The solution needed to meet a complex set of requirements:

Silos impede visbility
- As in every large organization, different teams will have well-defined scopes of responsibility. Although they do cooperate in practice, their primary focus is on the core of their perimeter.
- Let’s take an example: for the analysis of WAN networks, the organization relies on a WAN prioritization solution that provides an overview of the network performance, but that solution is complex to use, and does not provide any application performance visibility (i.e., up to TCP only). It is, therefore, barely enough to get the network team out of trouble, but not enough so as to find the root cause of the degradation. (To find out more about the differences between traditional NPM solutions and WireData Stream Analysis solutions, you might want to read our paper on 6 reasons to change your approach to network analysis.)
- It was necessary to find a solution that could provide visibility beyond the limits of the silos!
Troubleshooting skills available at remote sites are limited
- The client’s objective was to allow local teams to take a look at problems, therefore, the solution had to be simple enough for them to make it theirs.
Degradations are random and intermittent
- Performance issues are intermittent and impossible to reproduce: they needed to capture performance data 24×7 and be able to go back in time as required.
Data center is outsourced
- There was no opportunity to deploy a physical probe
Visibility is required across 3 application types
- The client required visibility across all 3 types of application access: HTTP/HTTPS, Citrix XenApp, Thick Client
Analysis needed to be holistic
- The analysis needs to provide visibility on the remote LAN, the WAN traffic, and the application tiers in the data center.

Complex problems, require a simple solution!

The bottom line for this complex set of challenges is that we were able to efficiently respond through a simple solution deployed in just a few days…

And this is the configuration we used:

Since it was impossible to deploy any physical device in the data center, we simply deployed 3 virtual capture devices (standard virtual appliances) in charge of capturing key application flows on the different clusters within the datacenter itself.
10 remote sites reporting the performance degradations were equipped with additional virtual capture devices which were installed on existing VMware hosts.
All of the analytics were centralized within an existing physical SkyLIGHT PVX appliance in order to provide a single pane of glass.

As all of the analytics are computed in real time by each local capture device, the centralization of the data remains bandwidth savvy.

troubleshooting performance distributed environments with SkyLIGHT PVX

The deployment to 10 remote sites required only 2 days of work, and the entire integration was performed remotely requiring no travel and no shipping.
The set-up of the capture(i.e., 3 probes) within the datacenter itself required less than a day.

In the end, it took the client’s IT team less than 3 days to be able to monitor the performance of 10 sites spread over 5 continents and to monitor the different tiers in the application chain.

They were therefore able to get to the root cause in a very short period of time.
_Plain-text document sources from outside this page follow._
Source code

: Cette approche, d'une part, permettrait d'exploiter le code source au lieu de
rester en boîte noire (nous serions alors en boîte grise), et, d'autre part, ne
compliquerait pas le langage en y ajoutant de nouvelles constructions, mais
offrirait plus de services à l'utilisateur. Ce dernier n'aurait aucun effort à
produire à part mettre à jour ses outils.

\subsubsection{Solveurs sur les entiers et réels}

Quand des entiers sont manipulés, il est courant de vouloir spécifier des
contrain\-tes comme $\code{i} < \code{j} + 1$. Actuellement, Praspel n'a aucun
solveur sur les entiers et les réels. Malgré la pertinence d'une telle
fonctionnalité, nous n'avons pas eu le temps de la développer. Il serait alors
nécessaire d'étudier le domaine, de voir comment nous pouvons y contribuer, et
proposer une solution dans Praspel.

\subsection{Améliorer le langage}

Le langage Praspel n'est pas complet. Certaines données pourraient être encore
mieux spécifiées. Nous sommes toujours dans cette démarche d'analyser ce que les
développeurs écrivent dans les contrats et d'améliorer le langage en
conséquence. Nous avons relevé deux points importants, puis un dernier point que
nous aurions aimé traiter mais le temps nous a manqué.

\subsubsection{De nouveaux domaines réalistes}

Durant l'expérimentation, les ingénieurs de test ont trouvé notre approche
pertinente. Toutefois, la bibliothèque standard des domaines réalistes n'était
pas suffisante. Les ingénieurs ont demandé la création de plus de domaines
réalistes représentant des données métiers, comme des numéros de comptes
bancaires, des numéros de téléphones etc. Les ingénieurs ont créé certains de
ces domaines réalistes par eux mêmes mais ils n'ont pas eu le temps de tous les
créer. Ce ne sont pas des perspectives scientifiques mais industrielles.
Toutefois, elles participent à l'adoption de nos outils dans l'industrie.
In the end, the degradation was coming from the tier database. The IT Operations team was then able to diagnose the application issue and quickly fix it:

Users were inputting their data entries, but at given times the database servers were not available and the application was not providing any feedback or error to the user.
Production sites in India, the United States, and Brazil saved many days of rework and reduced their loss of production.
The local IT teams have access and actively use SkyLIGHT PVX for their troubleshooting and monitoring.
Based on this data, they achieved rapid resolution from their application vendor by precisely pointing out the flaws that needed to be fixed.

The power of agentless analysis provides a 360° visibility on application delivery

Even if you do not have a direct control on your entire IT environment, agentless performance management solutions can leverage physical and virtual network traffic, thus providing you with in-depth and extensive insight on the existence and origin of slowdowns at all levels, including:

Network
Application tiers
- Thin client architecture
- Front servers (Web or other)
- Middleware
- Back-end (database and files)
On any remote site
In any datacenter

Accedian is now part of Cisco |

How to troubleshoot performance in highly distributed environments?

Troubleshooting on a global scale

Finding a solution

Complex problems, require a simple solution!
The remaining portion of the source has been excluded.